We probably need to collectively start doing the same thing that people do when they ask "How can I speed up my code?"... "Profile, profile, profile."

"How can I make my code cloud-scale?" "Profile, profile, profile." First make it fast. Not hyper-ultra fast, optimized to within an inch of its life with embedded ASM and crazy data structures, but as far as you can get it while still writing simple, sensible code. Then, only if you have a problem do you even worry about whether it should go cloud-scale, and by the time you're done with this you'll probably already have a good idea how to partition the problem better because you learned a lot more about it while profiling.

I strongly suspect a lot of this is a problem of the "no one got fired for buying IBM" type. Surely many if not most organizations have much greater faith in their ability to go high and wide than deep. The former requires opening their checkbook, the latter is "magic" from wizards/non-managers who are notoriously difficult for many to manage, assuming they really even care that much.

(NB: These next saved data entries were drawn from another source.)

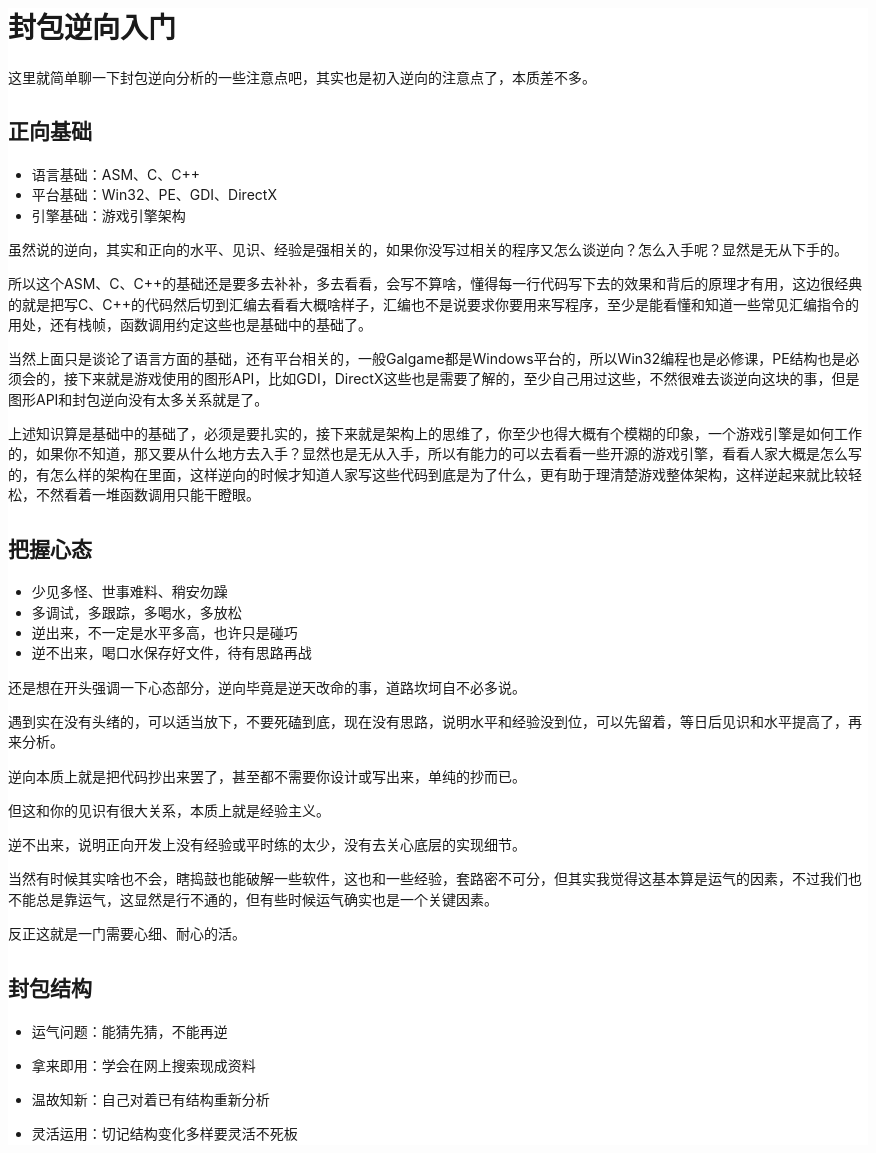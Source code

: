 # 封包逆向入门

这里就简单聊一下封包逆向分析的一些注意点吧，其实也是初入逆向的注意点了，本质差不多。



## 正向基础

- 语言基础：ASM、C、C++
- 平台基础：Win32、PE、GDI、DirectX
- 引擎基础：游戏引擎架构

虽然说的逆向，其实和正向的水平、见识、经验是强相关的，如果你没写过相关的程序又怎么谈逆向？怎么入手呢？显然是无从下手的。

所以这个ASM、C、C++的基础还是要多去补补，多去看看，会写不算啥，懂得每一行代码写下去的效果和背后的原理才有用，这边很经典的就是把写C、C++的代码然后切到汇编去看看大概啥样子，汇编也不是说要求你要用来写程序，至少是能看懂和知道一些常见汇编指令的用处，还有栈帧，函数调用约定这些也是基础中的基础了。

当然上面只是谈论了语言方面的基础，还有平台相关的，一般Galgame都是Windows平台的，所以Win32编程也是必修课，PE结构也是必须会的，接下来就是游戏使用的图形API，比如GDI，DirectX这些也是需要了解的，至少自己用过这些，不然很难去谈逆向这块的事，但是图形API和封包逆向没有太多关系就是了。

上述知识算是基础中的基础了，必须是要扎实的，接下来就是架构上的思维了，你至少也得大概有个模糊的印象，一个游戏引擎是如何工作的，如果你不知道，那又要从什么地方去入手？显然也是无从入手，所以有能力的可以去看看一些开源的游戏引擎，看看人家大概是怎么写的，有怎么样的架构在里面，这样逆向的时候才知道人家写这些代码到底是为了什么，更有助于理清楚游戏整体架构，这样逆起来就比较轻松，不然看着一堆函数调用只能干瞪眼。



## 把握心态

- 少见多怪、世事难料、稍安勿躁
- 多调试，多跟踪，多喝水，多放松
- 逆出来，不一定是水平多高，也许只是碰巧
- 逆不出来，喝口水保存好文件，待有思路再战

还是想在开头强调一下心态部分，逆向毕竟是逆天改命的事，道路坎坷自不必多说。

遇到实在没有头绪的，可以适当放下，不要死磕到底，现在没有思路，说明水平和经验没到位，可以先留着，等日后见识和水平提高了，再来分析。

逆向本质上就是把代码抄出来罢了，甚至都不需要你设计或写出来，单纯的抄而已。

但这和你的见识有很大关系，本质上就是经验主义。

逆不出来，说明正向开发上没有经验或平时练的太少，没有去关心底层的实现细节。

当然有时候其实啥也不会，瞎捣鼓也能破解一些软件，这也和一些经验，套路密不可分，但其实我觉得这基本算是运气的因素，不过我们也不能总是靠运气，这显然是行不通的，但有些时候运气确实也是一个关键因素。

反正这就是一门需要心细、耐心的活。



## 封包结构

- 运气问题：能猜先猜，不能再逆

- 拿来即用：学会在网上搜索现成资料

- 温故知新：自己对着已有结构重新分析

- 灵活运用：切记结构变化多样要灵活不死板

You're also looking at this from the viewpoint of the good of the organization, whereas we know that's generally not how things play out in the long term, e.g. Pournelle's Iron Law of Bureaucracy: http://www.jerrypournelle.com/reports/jerryp/iron.html

The deep approach results in a different balance of resources in an organization, which inevitably produces losers, like those responsible for those big fleets of machines. I can't help but notice that half of your examples were done on surplus desktop machines, and if I remember correctly jacquesm's latest reported experience was with a company that was desperate.

This is not to pour cold water on the deep approach, just to suggest in many situation how to target your advocacy and opportunities, to be prepared for blowback if you embarrass people expending massive resources for what you can fit on one idle surplus desktop, etc.